→ **Task item**: Your output should be the entries below, from the first line up to and including the line with "Owner Guide nKmHi", reproduced exactly and with no other lines.

→ **Exercise data**:

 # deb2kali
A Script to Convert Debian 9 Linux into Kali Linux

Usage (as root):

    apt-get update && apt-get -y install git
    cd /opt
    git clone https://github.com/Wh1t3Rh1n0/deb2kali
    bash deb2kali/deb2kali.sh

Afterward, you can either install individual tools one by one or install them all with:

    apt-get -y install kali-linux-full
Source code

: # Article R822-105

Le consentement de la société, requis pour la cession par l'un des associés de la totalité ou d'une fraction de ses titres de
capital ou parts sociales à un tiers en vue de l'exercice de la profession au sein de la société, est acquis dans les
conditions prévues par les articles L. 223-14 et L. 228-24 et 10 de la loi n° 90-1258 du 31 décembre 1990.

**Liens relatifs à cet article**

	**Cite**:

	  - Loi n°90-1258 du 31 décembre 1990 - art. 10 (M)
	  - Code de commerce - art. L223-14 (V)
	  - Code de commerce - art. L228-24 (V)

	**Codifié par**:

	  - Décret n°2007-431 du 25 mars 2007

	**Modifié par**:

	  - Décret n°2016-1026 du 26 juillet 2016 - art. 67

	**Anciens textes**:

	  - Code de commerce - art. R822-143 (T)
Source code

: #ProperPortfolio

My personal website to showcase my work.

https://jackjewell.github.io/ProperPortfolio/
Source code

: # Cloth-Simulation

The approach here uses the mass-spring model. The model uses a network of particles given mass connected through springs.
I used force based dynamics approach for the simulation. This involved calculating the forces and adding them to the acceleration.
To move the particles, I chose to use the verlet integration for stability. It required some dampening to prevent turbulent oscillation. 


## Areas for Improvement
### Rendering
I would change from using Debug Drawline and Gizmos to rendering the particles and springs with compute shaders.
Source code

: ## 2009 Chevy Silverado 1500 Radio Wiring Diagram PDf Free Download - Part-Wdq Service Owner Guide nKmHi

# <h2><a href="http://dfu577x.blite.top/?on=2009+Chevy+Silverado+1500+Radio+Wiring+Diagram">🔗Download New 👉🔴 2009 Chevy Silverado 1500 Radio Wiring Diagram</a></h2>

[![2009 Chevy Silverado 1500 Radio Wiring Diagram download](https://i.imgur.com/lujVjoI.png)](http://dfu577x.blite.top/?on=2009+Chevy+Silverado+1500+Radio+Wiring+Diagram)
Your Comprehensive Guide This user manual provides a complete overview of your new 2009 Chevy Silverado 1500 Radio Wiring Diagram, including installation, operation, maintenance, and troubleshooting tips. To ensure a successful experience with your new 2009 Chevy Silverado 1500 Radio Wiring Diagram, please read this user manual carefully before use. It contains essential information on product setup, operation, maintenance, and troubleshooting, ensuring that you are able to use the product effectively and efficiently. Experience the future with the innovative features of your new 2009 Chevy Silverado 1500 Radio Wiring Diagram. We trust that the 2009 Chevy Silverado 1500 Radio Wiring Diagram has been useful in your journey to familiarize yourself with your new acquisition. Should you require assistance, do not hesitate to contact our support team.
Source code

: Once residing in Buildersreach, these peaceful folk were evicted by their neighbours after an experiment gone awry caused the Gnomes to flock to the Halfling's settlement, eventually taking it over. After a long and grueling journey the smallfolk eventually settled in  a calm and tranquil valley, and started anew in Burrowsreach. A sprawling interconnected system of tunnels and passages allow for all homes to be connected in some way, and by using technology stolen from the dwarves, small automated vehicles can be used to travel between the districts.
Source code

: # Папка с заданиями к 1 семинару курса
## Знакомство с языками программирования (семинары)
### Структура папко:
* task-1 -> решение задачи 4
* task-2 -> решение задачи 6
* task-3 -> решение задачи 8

→ **Answer to this task**:
 # deb2kali
A Script to Convert Debian 9 Linux into Kali Linux

Usage (as root):

    apt-get update && apt-get -y install git
    cd /opt
    git clone https://github.com/Wh1t3Rh1n0/deb2kali
    bash deb2kali/deb2kali.sh

Afterward, you can either install individual tools one by one or install them all with:

    apt-get -y install kali-linux-full
Source code

: # Article R822-105

Le consentement de la société, requis pour la cession par l'un des associés de la totalité ou d'une fraction de ses titres de
capital ou parts sociales à un tiers en vue de l'exercice de la profession au sein de la société, est acquis dans les
conditions prévues par les articles L. 223-14 et L. 228-24 et 10 de la loi n° 90-1258 du 31 décembre 1990.

**Liens relatifs à cet article**

	**Cite**:

	  - Loi n°90-1258 du 31 décembre 1990 - art. 10 (M)
	  - Code de commerce - art. L223-14 (V)
	  - Code de commerce - art. L228-24 (V)

	**Codifié par**:

	  - Décret n°2007-431 du 25 mars 2007

	**Modifié par**:

	  - Décret n°2016-1026 du 26 juillet 2016 - art. 67

	**Anciens textes**:

	  - Code de commerce - art. R822-143 (T)
Source code

: #ProperPortfolio

My personal website to showcase my work.

https://jackjewell.github.io/ProperPortfolio/
Source code

: # Cloth-Simulation

The approach here uses the mass-spring model. The model uses a network of particles given mass connected through springs.
I used force based dynamics approach for the simulation. This involved calculating the forces and adding them to the acceleration.
To move the particles, I chose to use the verlet integration for stability. It required some dampening to prevent turbulent oscillation. 


## Areas for Improvement
### Rendering
I would change from using Debug Drawline and Gizmos to rendering the particles and springs with compute shaders.
Source code

: ## 2009 Chevy Silverado 1500 Radio Wiring Diagram PDf Free Download - Part-Wdq Service Owner Guide nKmHi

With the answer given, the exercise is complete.